Every line of the listing should be retyped exactly, but none of the pictures should be.
# # #
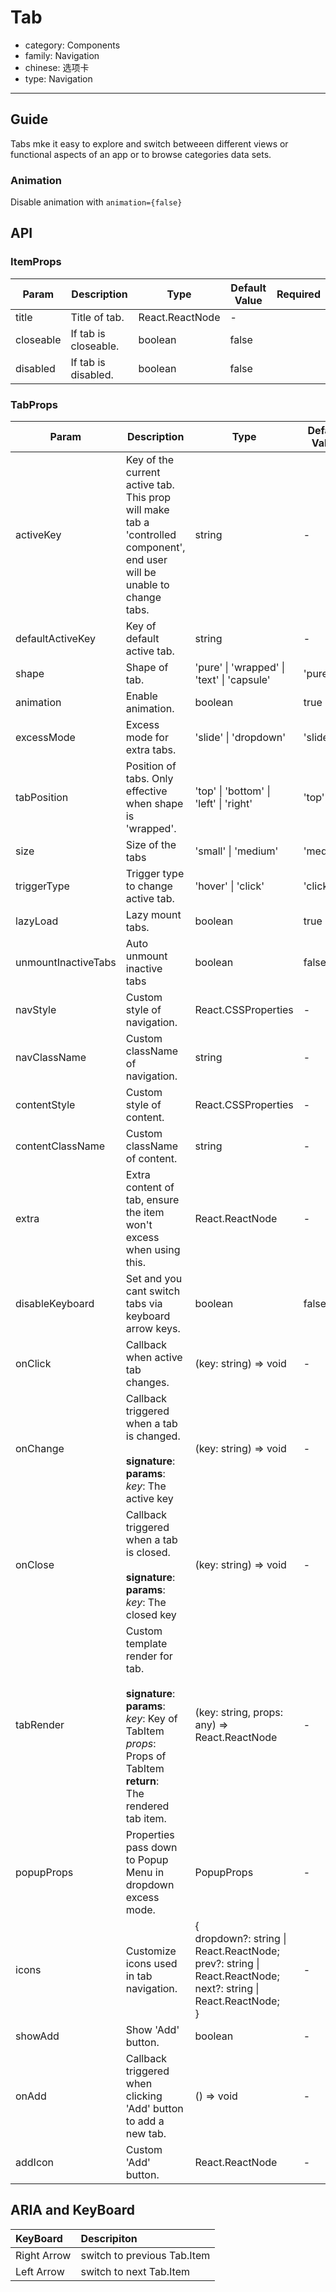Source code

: # Tab

-   category: Components
-   family: Navigation
-   chinese: 选项卡
-   type: Navigation

---

## Guide

Tabs mke it easy to explore and switch betweeen different views or functional aspects of an app or to browse categories data sets.

### Animation

Disable animation with `animation={false}`

## API

### ItemProps

| Param     | Description          | Type            | Default Value | Required |
| --------- | -------------------- | --------------- | ------------- | -------- |
| title     | Title of tab.        | React.ReactNode | -             |          |
| closeable | If tab is closeable. | boolean         | false         |          |
| disabled  | If tab is disabled.  | boolean         | false         |          |

### TabProps

| Param               | Description                                                                                                                                                                | Type                                                                                                                              | Default Value | Required |
| ------------------- | -------------------------------------------------------------------------------------------------------------------------------------------------------------------------- | --------------------------------------------------------------------------------------------------------------------------------- | ------------- | -------- |
| activeKey           | Key of the current active tab. This prop will make tab a 'controlled component', end user will be unable to change tabs.                                                   | string                                                                                                                            | -             |          |
| defaultActiveKey    | Key of default active tab.                                                                                                                                                 | string                                                                                                                            | -             |          |
| shape               | Shape of tab.                                                                                                                                                              | 'pure' \| 'wrapped' \| 'text' \| 'capsule'                                                                                        | 'pure'        |          |
| animation           | Enable animation.                                                                                                                                                          | boolean                                                                                                                           | true          |          |
| excessMode          | Excess mode for extra tabs.                                                                                                                                                | 'slide' \| 'dropdown'                                                                                                             | 'slide'       |          |
| tabPosition         | Position of tabs. Only effective when shape is 'wrapped'.                                                                                                                  | 'top' \| 'bottom' \| 'left' \| 'right'                                                                                            | 'top'         |          |
| size                | Size of the tabs                                                                                                                                                           | 'small' \| 'medium'                                                                                                               | 'medium'      |          |
| triggerType         | Trigger type to change active tab.                                                                                                                                         | 'hover' \| 'click'                                                                                                                | 'click'       |          |
| lazyLoad            | Lazy mount tabs.                                                                                                                                                           | boolean                                                                                                                           | true          |          |
| unmountInactiveTabs | Auto unmount inactive tabs                                                                                                                                                 | boolean                                                                                                                           | false         |          |
| navStyle            | Custom style of navigation.                                                                                                                                                | React.CSSProperties                                                                                                               | -             |          |
| navClassName        | Custom className of navigation.                                                                                                                                            | string                                                                                                                            | -             |          |
| contentStyle        | Custom style of content.                                                                                                                                                   | React.CSSProperties                                                                                                               | -             |          |
| contentClassName    | Custom className of content.                                                                                                                                               | string                                                                                                                            | -             |          |
| extra               | Extra content of tab, ensure the item won't excess when using this.                                                                                                        | React.ReactNode                                                                                                                   | -             |          |
| disableKeyboard     | Set and you cant switch tabs via keyboard arrow keys.                                                                                                                      | boolean                                                                                                                           | false         |          |
| onClick             | Callback when active tab changes.                                                                                                                                          | (key: string) => void                                                                                                             | -             |          |
| onChange            | Callback triggered when a tab is changed.<br/><br/>**signature**:<br/>**params**:<br/>_key_: The active key                                                                | (key: string) => void                                                                                                             | -             |          |
| onClose             | Callback triggered when a tab is closed.<br/><br/>**signature**:<br/>**params**:<br/>_key_: The closed key                                                                 | (key: string) => void                                                                                                             | -             |          |
| tabRender           | Custom template render for tab.<br/><br/>**signature**:<br/>**params**:<br/>_key_: Key of TabItem<br/>_props_: Props of TabItem<br/>**return**:<br/>The rendered tab item. | (key: string, props: any) => React.ReactNode                                                                                      | -             |          |
| popupProps          | Properties pass down to Popup Menu in dropdown excess mode.                                                                                                                | PopupProps                                                                                                                        | -             |          |
| icons               | Customize icons used in tab navigation.                                                                                                                                    | {<br/> dropdown?: string \| React.ReactNode;<br/> prev?: string \| React.ReactNode;<br/> next?: string \| React.ReactNode;<br/> } | -             |          |
| showAdd             | Show 'Add' button.                                                                                                                                                         | boolean                                                                                                                           | -             |          |
| onAdd               | Callback triggered when clicking 'Add' button to add a new tab.                                                                                                            | () => void                                                                                                                        | -             |          |
| addIcon             | Custom 'Add' button.                                                                                                                                                       | React.ReactNode                                                                                                                   | -             |          |

## ARIA and KeyBoard

| KeyBoard    | Descripiton                 |
| :---------- | :-------------------------- |
| Right Arrow | switch to previous Tab.Item |
| Left Arrow  | switch to next Tab.Item     |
# # #
TASK RESPONSE:
Source code

: # Tab

-   category: Components
-   family: Navigation
-   chinese: 选项卡
-   type: Navigation

---

## Guide

Tabs mke it easy to explore and switch betweeen different views or functional aspects of an app or to browse categories data sets.

### Animation

Disable animation with `animation={false}`

## API

### ItemProps

| Param     | Description          | Type            | Default Value | Required |
| --------- | -------------------- | --------------- | ------------- | -------- |
| title     | Title of tab.        | React.ReactNode | -             |          |
| closeable | If tab is closeable. | boolean         | false         |          |
| disabled  | If tab is disabled.  | boolean         | false         |          |

### TabProps

| Param               | Description                                                                                                                                                                | Type                                                                                                                              | Default Value | Required |
| ------------------- | -------------------------------------------------------------------------------------------------------------------------------------------------------------------------- | --------------------------------------------------------------------------------------------------------------------------------- | ------------- | -------- |
| activeKey           | Key of the current active tab. This prop will make tab a 'controlled component', end user will be unable to change tabs.                                                   | string                                                                                                                            | -             |          |
| defaultActiveKey    | Key of default active tab.                                                                                                                                                 | string                                                                                                                            | -             |          |
| shape               | Shape of tab.                                                                                                                                                              | 'pure' \| 'wrapped' \| 'text' \| 'capsule'                                                                                        | 'pure'        |          |
| animation           | Enable animation.                                                                                                                                                          | boolean                                                                                                                           | true          |          |
| excessMode          | Excess mode for extra tabs.                                                                                                                                                | 'slide' \| 'dropdown'                                                                                                             | 'slide'       |          |
| tabPosition         | Position of tabs. Only effective when shape is 'wrapped'.                                                                                                                  | 'top' \| 'bottom' \| 'left' \| 'right'                                                                                            | 'top'         |          |
| size                | Size of the tabs                                                                                                                                                           | 'small' \| 'medium'                                                                                                               | 'medium'      |          |
| triggerType         | Trigger type to change active tab.                                                                                                                                         | 'hover' \| 'click'                                                                                                                | 'click'       |          |
| lazyLoad            | Lazy mount tabs.                                                                                                                                                           | boolean                                                                                                                           | true          |          |
| unmountInactiveTabs | Auto unmount inactive tabs                                                                                                                                                 | boolean                                                                                                                           | false         |          |
| navStyle            | Custom style of navigation.                                                                                                                                                | React.CSSProperties                                                                                                               | -             |          |
| navClassName        | Custom className of navigation.                                                                                                                                            | string                                                                                                                            | -             |          |
| contentStyle        | Custom style of content.                                                                                                                                                   | React.CSSProperties                                                                                                               | -             |          |
| contentClassName    | Custom className of content.                                                                                                                                               | string                                                                                                                            | -             |          |
| extra               | Extra content of tab, ensure the item won't excess when using this.                                                                                                        | React.ReactNode                                                                                                                   | -             |          |
| disableKeyboard     | Set and you cant switch tabs via keyboard arrow keys.                                                                                                                      | boolean                                                                                                                           | false         |          |
| onClick             | Callback when active tab changes.                                                                                                                                          | (key: string) => void                                                                                                             | -             |          |
| onChange            | Callback triggered when a tab is changed.<br/><br/>**signature**:<br/>**params**:<br/>_key_: The active key                                                                | (key: string) => void                                                                                                             | -             |          |
| onClose             | Callback triggered when a tab is closed.<br/><br/>**signature**:<br/>**params**:<br/>_key_: The closed key                                                                 | (key: string) => void                                                                                                             | -             |          |
| tabRender           | Custom template render for tab.<br/><br/>**signature**:<br/>**params**:<br/>_key_: Key of TabItem<br/>_props_: Props of TabItem<br/>**return**:<br/>The rendered tab item. | (key: string, props: any) => React.ReactNode                                                                                      | -             |          |
| popupProps          | Properties pass down to Popup Menu in dropdown excess mode.                                                                                                                | PopupProps                                                                                                                        | -             |          |
| icons               | Customize icons used in tab navigation.                                                                                                                                    | {<br/> dropdown?: string \| React.ReactNode;<br/> prev?: string \| React.ReactNode;<br/> next?: string \| React.ReactNode;<br/> } | -             |          |
| showAdd             | Show 'Add' button.                                                                                                                                                         | boolean                                                                                                                           | -             |          |
| onAdd               | Callback triggered when clicking 'Add' button to add a new tab.                                                                                                            | () => void                                                                                                                        | -             |          |
| addIcon             | Custom 'Add' button.                                                                                                                                                       | React.ReactNode                                                                                                                   | -             |          |

## ARIA and KeyBoard

| KeyBoard    | Descripiton                 |
| :---------- | :-------------------------- |
| Right Arrow | switch to previous Tab.Item |
| Left Arrow  | switch to next Tab.Item     |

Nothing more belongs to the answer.